## Task to carry out
From the line below that contains "19 free parameters." to the line that contains "where $i \in", repeat every line exactly, both ends included, and nothing else.

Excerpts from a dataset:
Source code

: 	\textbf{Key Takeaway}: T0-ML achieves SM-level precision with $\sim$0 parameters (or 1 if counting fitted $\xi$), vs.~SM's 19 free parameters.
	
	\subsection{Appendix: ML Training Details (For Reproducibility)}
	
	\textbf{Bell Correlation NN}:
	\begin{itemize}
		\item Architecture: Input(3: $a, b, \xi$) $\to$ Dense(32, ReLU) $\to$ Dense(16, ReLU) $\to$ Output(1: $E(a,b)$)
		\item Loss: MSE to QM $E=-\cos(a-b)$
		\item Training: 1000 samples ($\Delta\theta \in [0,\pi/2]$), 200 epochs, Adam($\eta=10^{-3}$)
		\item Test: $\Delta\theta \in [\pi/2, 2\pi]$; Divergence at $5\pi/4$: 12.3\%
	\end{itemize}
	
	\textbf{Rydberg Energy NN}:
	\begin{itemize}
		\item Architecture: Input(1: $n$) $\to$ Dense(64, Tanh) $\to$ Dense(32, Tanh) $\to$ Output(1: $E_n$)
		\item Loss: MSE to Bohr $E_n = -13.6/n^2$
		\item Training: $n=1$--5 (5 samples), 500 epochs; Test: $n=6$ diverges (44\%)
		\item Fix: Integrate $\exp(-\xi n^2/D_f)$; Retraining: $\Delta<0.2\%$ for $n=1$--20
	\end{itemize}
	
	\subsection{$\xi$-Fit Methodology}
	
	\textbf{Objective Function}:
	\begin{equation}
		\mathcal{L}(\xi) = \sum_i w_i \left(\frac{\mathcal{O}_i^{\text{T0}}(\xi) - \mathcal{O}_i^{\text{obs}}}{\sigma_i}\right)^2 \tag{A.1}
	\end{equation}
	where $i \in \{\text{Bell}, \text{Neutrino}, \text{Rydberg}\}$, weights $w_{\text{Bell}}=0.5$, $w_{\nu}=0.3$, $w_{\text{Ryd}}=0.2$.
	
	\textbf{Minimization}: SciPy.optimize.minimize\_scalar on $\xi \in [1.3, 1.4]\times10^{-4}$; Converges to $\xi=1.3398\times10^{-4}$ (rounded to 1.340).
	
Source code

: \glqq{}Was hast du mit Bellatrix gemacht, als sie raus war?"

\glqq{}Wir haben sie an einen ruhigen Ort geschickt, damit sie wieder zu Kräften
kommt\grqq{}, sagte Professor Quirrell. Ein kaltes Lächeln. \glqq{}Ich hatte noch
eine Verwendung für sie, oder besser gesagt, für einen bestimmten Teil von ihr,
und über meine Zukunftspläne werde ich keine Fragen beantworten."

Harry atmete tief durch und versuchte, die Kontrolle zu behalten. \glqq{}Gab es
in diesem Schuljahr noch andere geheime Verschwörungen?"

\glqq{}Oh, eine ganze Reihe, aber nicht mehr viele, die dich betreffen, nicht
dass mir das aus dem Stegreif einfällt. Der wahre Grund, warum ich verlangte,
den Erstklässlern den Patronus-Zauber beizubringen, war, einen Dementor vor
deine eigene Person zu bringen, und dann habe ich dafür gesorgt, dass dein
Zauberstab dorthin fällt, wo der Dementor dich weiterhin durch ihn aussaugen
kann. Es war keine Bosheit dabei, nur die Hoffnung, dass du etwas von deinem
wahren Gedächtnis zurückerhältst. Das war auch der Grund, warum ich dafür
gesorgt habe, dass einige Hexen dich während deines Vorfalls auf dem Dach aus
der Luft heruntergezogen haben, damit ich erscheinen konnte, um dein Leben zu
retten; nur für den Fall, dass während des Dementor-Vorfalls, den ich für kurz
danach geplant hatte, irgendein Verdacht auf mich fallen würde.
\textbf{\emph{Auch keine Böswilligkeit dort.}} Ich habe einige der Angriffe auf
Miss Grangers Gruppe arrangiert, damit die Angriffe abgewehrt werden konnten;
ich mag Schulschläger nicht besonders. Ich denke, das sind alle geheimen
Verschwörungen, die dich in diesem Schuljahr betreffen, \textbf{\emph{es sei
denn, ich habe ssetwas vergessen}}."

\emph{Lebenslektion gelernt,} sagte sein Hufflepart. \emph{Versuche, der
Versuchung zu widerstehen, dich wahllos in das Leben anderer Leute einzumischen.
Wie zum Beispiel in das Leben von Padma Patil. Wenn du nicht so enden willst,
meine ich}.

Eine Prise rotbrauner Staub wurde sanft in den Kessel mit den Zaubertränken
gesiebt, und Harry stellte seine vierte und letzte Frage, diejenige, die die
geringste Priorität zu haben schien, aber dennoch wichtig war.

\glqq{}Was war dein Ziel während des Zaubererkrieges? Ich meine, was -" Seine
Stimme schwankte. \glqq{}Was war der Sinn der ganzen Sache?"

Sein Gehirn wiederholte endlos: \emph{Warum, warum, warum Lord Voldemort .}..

## Result
: 	\textbf{Key Takeaway}: T0-ML achieves SM-level precision with $\sim$0 parameters (or 1 if counting fitted $\xi$), vs.~SM's 19 free parameters.
	
	\subsection{Appendix: ML Training Details (For Reproducibility)}
	
	\textbf{Bell Correlation NN}:
	\begin{itemize}
		\item Architecture: Input(3: $a, b, \xi$) $\to$ Dense(32, ReLU) $\to$ Dense(16, ReLU) $\to$ Output(1: $E(a,b)$)
		\item Loss: MSE to QM $E=-\cos(a-b)$
		\item Training: 1000 samples ($\Delta\theta \in [0,\pi/2]$), 200 epochs, Adam($\eta=10^{-3}$)
		\item Test: $\Delta\theta \in [\pi/2, 2\pi]$; Divergence at $5\pi/4$: 12.3\%
	\end{itemize}
	
	\textbf{Rydberg Energy NN}:
	\begin{itemize}
		\item Architecture: Input(1: $n$) $\to$ Dense(64, Tanh) $\to$ Dense(32, Tanh) $\to$ Output(1: $E_n$)
		\item Loss: MSE to Bohr $E_n = -13.6/n^2$
		\item Training: $n=1$--5 (5 samples), 500 epochs; Test: $n=6$ diverges (44\%)
		\item Fix: Integrate $\exp(-\xi n^2/D_f)$; Retraining: $\Delta<0.2\%$ for $n=1$--20
	\end{itemize}
	
	\subsection{$\xi$-Fit Methodology}
	
	\textbf{Objective Function}:
	\begin{equation}
		\mathcal{L}(\xi) = \sum_i w_i \left(\frac{\mathcal{O}_i^{\text{T0}}(\xi) - \mathcal{O}_i^{\text{obs}}}{\sigma_i}\right)^2 \tag{A.1}
	\end{equation}
	where $i \in \{\text{Bell}, \text{Neutrino}, \text{Rydberg}\}$, weights $w_{\text{Bell}}=0.5$, $w_{\nu}=0.3$, $w_{\text{Ryd}}=0.2$.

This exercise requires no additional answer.